"Müstakil bir mobbing ile mücadele kanunu şart"

İlhan İŞMAN

Mobbing ile Mücadele Derneği Genel Başkanı

Türkiye’de iş hayatında psikolojik taciz olarak da bilinen mobbing, çalışanların verimliliğini düşüren, işten ayrılmalarına neden olan ve işyerlerinde huzursuz bir ortam yaratan ciddi bir milli sorun olarak karşımıza çıkmaktadır. Bu durum, hem çalışanların hem de işverenlerin zararına sonuçlanmakta ve ülkemizin beşeri sermayesini önemli ölçüde eritirken, sürdürülebilir bir rekabet avantajı elde etmemizi de engellemektedir.

Bu makalede, Türkiye’de müstakil bir mobbing ile mücadele kanununa neden ihtiyaç duyulduğu, bu kanunun beşeri sermayemizin korunmasındaki ve rekabet gücümüzün artırılmasındaki rolü ve İLO’nun 190 sayılı İşyerinde Şiddet Ve Tacizin Önlenmesi Uluslararası Sözleşmesi’nin ülkemiz çalışma hayatına olan olumlu potansiyel katkıları ele alınacaktır.
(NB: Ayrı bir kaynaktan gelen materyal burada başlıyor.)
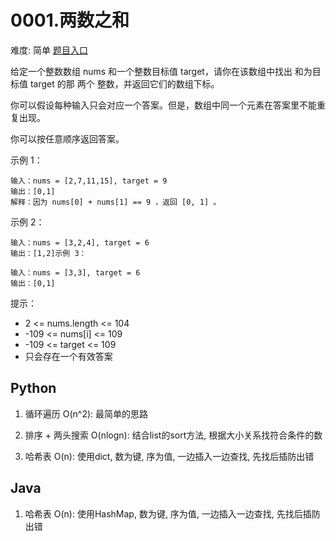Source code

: # 0001.两数之和

难度: 简单 [题目入口](https://leetcode-cn.com/problems/two-sum/)

给定一个整数数组 nums 和一个整数目标值 target，请你在该数组中找出 和为目标值 target  的那 两个 整数，并返回它们的数组下标。

你可以假设每种输入只会对应一个答案。但是，数组中同一个元素在答案里不能重复出现。

你可以按任意顺序返回答案。

 

示例 1：

```
输入：nums = [2,7,11,15], target = 9
输出：[0,1]
解释：因为 nums[0] + nums[1] == 9 ，返回 [0, 1] 。
```


示例 2：

```
输入：nums = [3,2,4], target = 6
输出：[1,2]示例 3：
```

```
输入：nums = [3,3], target = 6
输出：[0,1]
```


提示：

- 2 <= nums.length <= 104
- -109 <= nums[i] <= 109
- -109 <= target <= 109
- 只会存在一个有效答案



## Python

1. 循环遍历 O(n^2): 最简单的思路

2. 排序 + 两头搜索 O(nlogn): 结合list的sort方法, 根据大小关系找符合条件的数

3. 哈希表 O(n): 使用dict, 数为键, 序为值, 一边插入一边查找, 先找后插防出错



## Java

1. 哈希表 O(n): 使用HashMap, 数为键, 序为值, 一边插入一边查找, 先找后插防出错
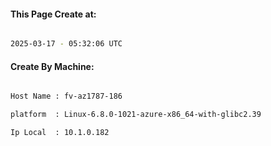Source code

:
   
#### This Page Create at:

```bash

2025-03-17 - 05:32:06 UTC

```

#### Create By Machine:

```bash

Host Name : fv-az1787-186

platform  : Linux-6.8.0-1021-azure-x86_64-with-glibc2.39

Ip Local  : 10.1.0.182

```

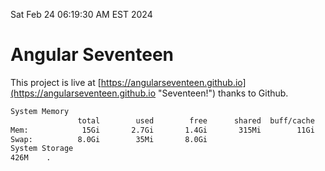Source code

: Sat Feb 24 06:19:30 AM EST 2024

# Angular Seventeen


This project is live at [https://angularseventeen.github.io](https://angularseventeen.github.io "Seventeen!") thanks to Github.

```bash
System Memory
               total        used        free      shared  buff/cache   available
Mem:            15Gi       2.7Gi       1.4Gi       315Mi        11Gi        12Gi
Swap:          8.0Gi        35Mi       8.0Gi
System Storage
426M	.
```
Türk hukuk sisteminde direk olarak mobbingi tanımlayan, ceza ve yaptırımlarını ortaya koyan müstakil bir mobbing ile mücadele kanunu bulunmamaktadır. Ülkemizin taraf olduğu AB sosyal şartının 26. maddesi, ILO sözleşmeleri, İnsan Hakları Beyannamesi, Avrupa İnsan Hakları sözleşmesi, Anayasa’nın 10. 17. 49. VE 50. maddeleri, Borçlar Kanunu’nun 58. ve 417’nci maddeleri, Medeni Kanun’un 24 ve 25. maddeleri, 657 sayılı Devlet Memurları Kanunu’nun 10. ve 125/d bendi, Türk Ceza Kanunu’nun 94. 96. 117. 121. 123. 125. 257 ve 267’ncı maddeleri, İş Sağlığı ve İş Güvenliği Kanunu, İş Kanunu’nun 5. ve 77’nci maddeleri, kapsamında idari, cezai ve tazmini gereken suçlardandır. Ancak bu düzenlemeler, mobbingin somut olarak tanımlanması, önlenmesi ve sonuçlarının belirlenmesi konusunda yetersiz kalmaktadır.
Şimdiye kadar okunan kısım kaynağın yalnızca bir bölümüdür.